# vin de plaisir



## behavebabyyeah

Bonjour à tous,
en lisant ce fil: vin gourmand, j'ai découvert l'expression 'quaffable wine'.
De nos jours, j'entends souvent parler de "vin de plaisir" (et même "vin des copains"), c'est à dire, je pense, que ce n'est pas un grand vin, mais qu'il est bon quand-même (donc, qu'il faut l'acheter, quoi ;-)
Pensez-vous que "quaffable wine" est à même de transmettre le même message que "vin de plaisir"/"vin des copains" ?

D'avance, merci, and again: happy anniversary WR!

****

I have found these two definitions: cambridge and collins and I was hoping to get a confirmation from a native English speaker.
Thank you all for your suggestions!


----------



## wildan1

Hello behavebabyyeah,

Your Collins dictionary reference confirms your question: _quaffable_ means "pleasant to drink".

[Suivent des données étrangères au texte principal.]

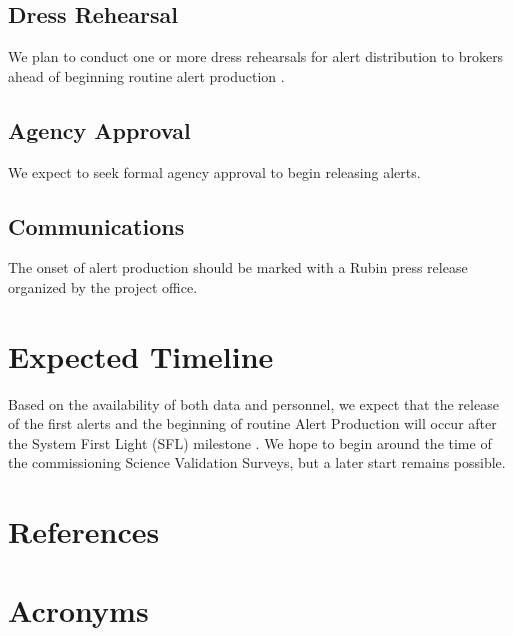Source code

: \documentclass[OPS,authoryear,toc]{lsstdoc}
\begin{document}
\subsection{Dress Rehearsal}

We plan to conduct one or more dress rehearsals for alert distribution to brokers ahead of beginning routine alert production .

\subsection{Agency Approval}

We expect to seek formal agency approval to begin releasing alerts.

\subsection{Communications}

The onset of alert production should be marked with a Rubin press release organized by the project office.

\section{Expected Timeline}

Based on the availability of both data and personnel, we expect that the release of the first alerts and the beginning of routine Alert Production will occur after the System First Light (SFL) milestone . 
We hope to begin around the time of the commissioning Science Validation Surveys, but a later start remains possible.



\appendix
\section{References} \label{sec:bib}
\renewcommand{\refname}{} %


\section{Acronyms} \label{sec:acronyms}

\end{document}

It usually applies just to wine and perhaps beer--not water or soft drinks--referring to a pleasant (but not necessarily complex) tasting experience.


----------



## behavebabyyeah

Thanks a lot Wildan1, so it works. I've learnt something new again today


----------



## Keith Bradford

To quote Terry Pratchett: "Quaffing is like drinking, only you spill more."

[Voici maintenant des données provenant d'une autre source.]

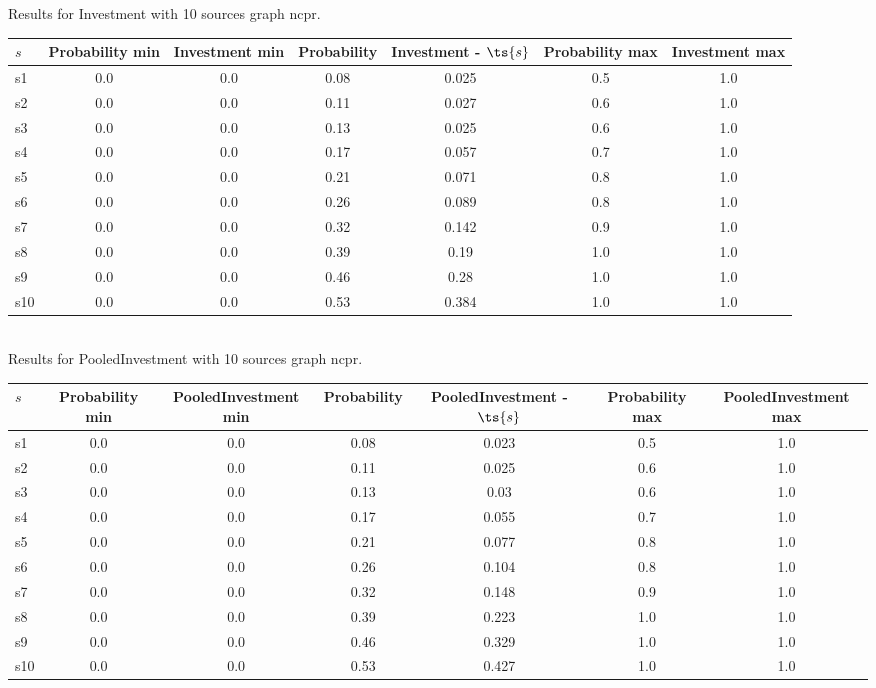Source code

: \documentclass{article}
\begin{document}
\noindent Results for Investment with 10 sources graph ncpr.

\noindent\begin{tabular}{|l|c|c|c|c|c|c|}
\hline
$s$& Probability min & Investment min & Probability & Investment - $\ts{s}$ & Probability max & Investment max\\
\hline
s1 &0.0 & 0.0 & 0.08 & 0.025 & 0.5 & 1.0\\
\hline
s2 &0.0 & 0.0 & 0.11 & 0.027 & 0.6 & 1.0\\
\hline
s3 &0.0 & 0.0 & 0.13 & 0.025 & 0.6 & 1.0\\
\hline
s4 &0.0 & 0.0 & 0.17 & 0.057 & 0.7 & 1.0\\
\hline
s5 &0.0 & 0.0 & 0.21 & 0.071 & 0.8 & 1.0\\
\hline
s6 &0.0 & 0.0 & 0.26 & 0.089 & 0.8 & 1.0\\
\hline
s7 &0.0 & 0.0 & 0.32 & 0.142 & 0.9 & 1.0\\
\hline
s8 &0.0 & 0.0 & 0.39 & 0.19 & 1.0 & 1.0\\
\hline
s9 &0.0 & 0.0 & 0.46 & 0.28 & 1.0 & 1.0\\
\hline
s10 &0.0 & 0.0 & 0.53 & 0.384 & 1.0 & 1.0\\
\hline
\end{tabular}\\

\noindent Results for PooledInvestment with 10 sources graph ncpr.

\noindent\begin{tabular}{|l|c|c|c|c|c|c|}
\hline
$s$& Probability min & PooledInvestment min & Probability & PooledInvestment - $\ts{s}$ & Probability max & PooledInvestment max\\
\hline
s1 &0.0 & 0.0 & 0.08 & 0.023 & 0.5 & 1.0\\
\hline
s2 &0.0 & 0.0 & 0.11 & 0.025 & 0.6 & 1.0\\
\hline
s3 &0.0 & 0.0 & 0.13 & 0.03 & 0.6 & 1.0\\
\hline
s4 &0.0 & 0.0 & 0.17 & 0.055 & 0.7 & 1.0\\
\hline
s5 &0.0 & 0.0 & 0.21 & 0.077 & 0.8 & 1.0\\
\hline
s6 &0.0 & 0.0 & 0.26 & 0.104 & 0.8 & 1.0\\
\hline
s7 &0.0 & 0.0 & 0.32 & 0.148 & 0.9 & 1.0\\
\hline
s8 &0.0 & 0.0 & 0.39 & 0.223 & 1.0 & 1.0\\
\hline
s9 &0.0 & 0.0 & 0.46 & 0.329 & 1.0 & 1.0\\
\hline
s10 &0.0 & 0.0 & 0.53 & 0.427 & 1.0 & 1.0\\
\hline
\end{tabular}\\
\end{document}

Quaffable doesn't exactly mean pleasant to drink, it means "pleasant, undemanding and cheap enough to drink in large quantities".


----------



## behavebabyyeah

Hmm, ok...
I often take English speakers to taste wine at a domaine where the wine is not exceptional, but is described by the winegrower as "vin du plaisir", "vin des copains" (argument de vente bien sûr) so perhaps, I shouldn't start using 'quaffable' then. I usually tend to say 'easy to drink', 'friendly', 'light wine', although I know there is no such thing as 'friendly wine' (encore que!).
Thanks for your input Keith.


----------



## Kwistax

Keith Bradford said:


> To quote Terry Pratchett: "Quaffing is like drinking, only you spill more."
> 
> Quaffable doesn't exactly mean pleasant to drink, it means "pleasant, undemanding and cheap enough to drink in large quantities".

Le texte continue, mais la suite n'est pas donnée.